Google CEO Sundar Pichai acknowledged that his company is lagging behind rivals in agent coding, one of the industry’s most lucrative AI capabilities. speak at hard fork In a podcast published by the New York Times, Pichai said that while Google’s models are at the forefront of text, multimodality, voice, and inference, that’s not the case when it comes to long-term coding tasks, where Anthropic’s Claude Code and OpenAI’s Codex have become calling cards. “I think we’re a little behind the curve at the moment when it comes to agent coding, which involves using tools, following instructions, and long-term tasks,” he said.His explanation was straightforward and concerned the product, not the quality of the model. Google didn’t have a physical place for developers to work, so no data was leaked back. “If you use Claude Code as an example, we may not have fully scratched the surface yet,” Pichai said, adding, “I’m very, very optimistic and confident that we’ll get through there.” The entrance ends on an awkward note. Pichai argues that while Google is the only large company truly at the frontier, that frontier is defined by two startups that took one problem and refused to let it go.
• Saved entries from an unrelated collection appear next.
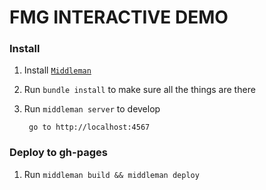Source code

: # FMG INTERACTIVE DEMO 

### Install

  1. Install [`Middleman`](https://middlemanapp.com/basics/install/)

  2. Run `bundle install` to make sure all the things are there

  3. Run `middleman server` to develop 

          go to http://localhost:4567

### Deploy to gh-pages

  1. Run `middleman build && middleman deploy`
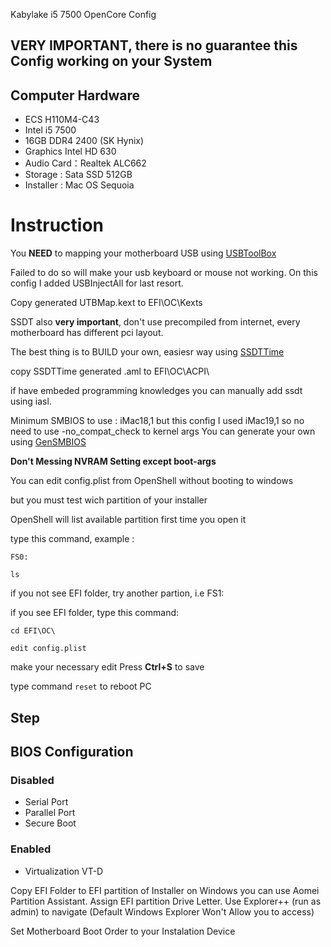 Kabylake i5 7500 OpenCore Config

## **VERY IMPORTANT**, there is no guarantee this Config working on your System

## Computer Hardware

* ECS H110M4-C43
* Intel i5 7500
* 16GB DDR4 2400 (SK Hynix)
* Graphics Intel HD 630
* Audio Card：Realtek ALC662
* Storage : Sata SSD 512GB
* Installer : Mac OS Sequoia

# Instruction
You **NEED** to mapping your motherboard USB using [USBToolBox](https://github.com/USBToolBox/tool)

Failed to do so will make your usb keyboard or mouse not working. On this config I added USBInjectAll for last resort.

Copy generated UTBMap.kext to EFI\OC\Kexts


SSDT also **very important**, don't use precompiled from internet, every motherboard has different pci layout.


The best thing is to BUILD your own, easiesr way using [SSDTTime](https://github.com/corpnewt/SSDTTime)

copy SSDTTime generated .aml to EFI\OC\ACPI\

if have embeded programming knowledges you can manually add ssdt using iasl.

Minimum SMBIOS to use : iMac18,1 but this config I used iMac19,1 so no need to use -no_compat_check to kernel args
You can generate your own using [GenSMBIOS](https://github.com/corpnewt/GenSMBIOS)

**Don't Messing NVRAM Setting except boot-args**


You can edit config.plist from OpenShell without booting to windows

but you must test wich partition of your installer

OpenShell will list available partition first time you open it

type this command, example :

`` FS0: ``

`` ls ``

if you not see EFI folder, try another partion, i.e FS1:

if you see EFI folder, type this command:

`` cd EFI\OC\ ``

`` edit config.plist ``

make your necessary edit
Press **Ctrl+S** to save

type command ``reset`` to reboot PC


## Step
## BIOS Configuration
### Disabled
* Serial Port
* Parallel Port
* Secure Boot

### Enabled
* Virtualization VT-D

Copy EFI Folder to EFI partition of Installer
on Windows you can use Aomei Partition Assistant. Assign EFI partition Drive Letter.
Use Explorer++ (run as admin) to navigate (Default Windows Explorer Won't Allow you to access)

Set Motherboard Boot Order to your Instalation Device
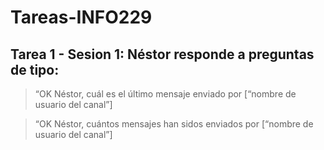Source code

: # Tareas-INFO229

## Tarea 1 - Sesion 1: Néstor responde a preguntas de tipo:
> “OK Néstor, cuál es el último mensaje enviado por [“nombre de usuario del canal”]

> “OK Néstor, cuántos mensajes han sidos enviados por [“nombre de usuario del canal”]
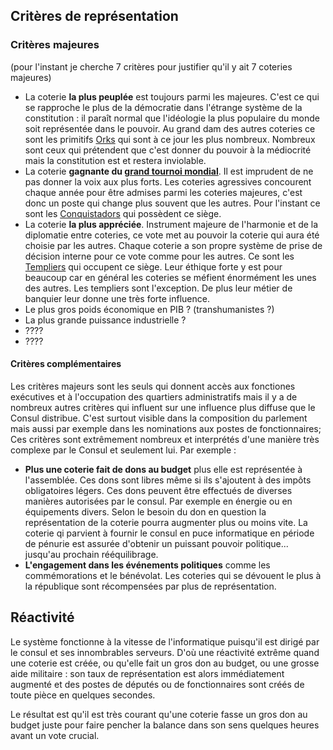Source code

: ## Critères de représentation

### Critères majeures

(pour l'instant je cherche 7 critères pour justifier qu'il y ait 7 coteries majeures)

 * La coterie **la plus peuplée** est toujours parmi les majeures. C'est ce qui se rapproche le plus de la démocratie dans l'étrange système de la constitution : il paraît normal que l'idéologie la plus populaire du monde soit représentée dans le pouvoir. Au grand dam des autres coteries ce sont les primitifs [Orks](Orks) qui sont à ce jour les plus nombreux. Nombreux sont ceux qui prétendent que c'est donner du pouvoir à la médiocrité mais la constitution est et restera inviolable.
 * La coterie **gagnante du [grand tournoi mondial](Batailles-de-tournoi)**. Il est imprudent de ne pas donner la voix aux plus forts. Les coteries agressives concourent chaque année pour être admises parmi les coteries majeures, c'est donc un poste qui change plus souvent que les autres. Pour l'instant ce sont les [Conquistadors](Conquistadors) qui possèdent ce siège.
 * La coterie **la plus appréciée**. Instrument majeure de l'harmonie et de la diplomatie entre coteries, ce vote met au pouvoir la coterie qui aura été choisie par les autres. Chaque coterie a son propre système de prise de décision interne pour ce vote comme pour les autres. Ce sont les [Templiers](Templiers) qui occupent ce siège. Leur éthique forte y est pour beaucoup car en général les coteries se méfient énormément les unes des autres. Les templiers sont l'exception. De plus leur métier de banquier leur donne une très forte influence.
 * Le plus gros poids économique en PIB ? (transhumanistes ?)
 * La plus grande puissance industrielle ?
 * ????
 * ????

#### Critères complémentaires

Les critères majeurs sont les seuls qui donnent accès aux fonctiones exécutives et à l'occupation des quartiers administratifs mais il y a de nombreux autres critères qui influent sur une influence plus diffuse que le Consul distribue. C'est surtout visible dans la composition du parlement mais aussi par exemple dans les nominations aux postes de fonctionnaires; Ces critères sont extrêmement nombreux et interprétés d'une manière très complexe par le Consul et seulement lui. Par exemple : 

 * **Plus une coterie fait de dons au budget** plus elle est représentée à l'assemblée. Ces dons sont libres même si ils s'ajoutent à des impôts obligatoires légers. Ces dons peuvent être effectués de diverses manières autorisées par le consul. Par exemple en énergie ou en équipements divers. Selon le besoin du don en question la représentation de la coterie pourra augmenter plus ou moins vite. La coterie qi parvient à fournir le consul en puce informatique en période de pénurie est assurée d'obtenir un puissant pouvoir politique... jusqu'au prochain rééquilibrage.
 * **L'engagement dans les événements politiques** comme les commémorations et le bénévolat. Les coteries qui se dévouent le plus à la république sont récompensées par plus de représentation.


## Réactivité

Le système fonctionne à la vitesse de l'informatique puisqu'il est dirigé par le consul et ses innombrables serveurs. D'où une réactivité extrême quand une coterie est créée, ou qu'elle fait un gros don au budget, ou une grosse aide militaire : son taux de représentation est alors immédiatement augmenté et des postes de députés ou de fonctionnaires sont créés de toute pièce en quelques secondes.

Le résultat est qu'il est très courant qu'une coterie fasse un gros don au budget juste pour faire pencher la balance dans son sens quelques heures avant un vote crucial.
Why agent coding has become the most valuable battleground in the AI industry
Money was spent on coding. Anthropic’s revenue exploded thanks to Claude Code, OpenAI pivoted from consumer to enterprise with Codex, and one executive reportedly told staff to stop chasing side quests. Citing a Microsoft study that found that using AI assistants made developers work more than 50% faster, Wired pointed to the shape of this battle in 2023, arguing that the real battle was not about chatbot parlor tricks, but about which companies could attract developers first. Mordor Intelligence currently expects the AI code tools market to grow from $9.3 billion this year to approximately $30 billion by 2031.Pichai rejected suggestions that Google’s widespread betting is the problem. “I don’t think it’s a matter of focus,” he said. hard fork. “We are a large company and our scale allows us to focus on multiple things at the same time.” He described the tempo on the ground in words that sounded more like a reassurance than a warning: “30 to 60 days seems like five years.”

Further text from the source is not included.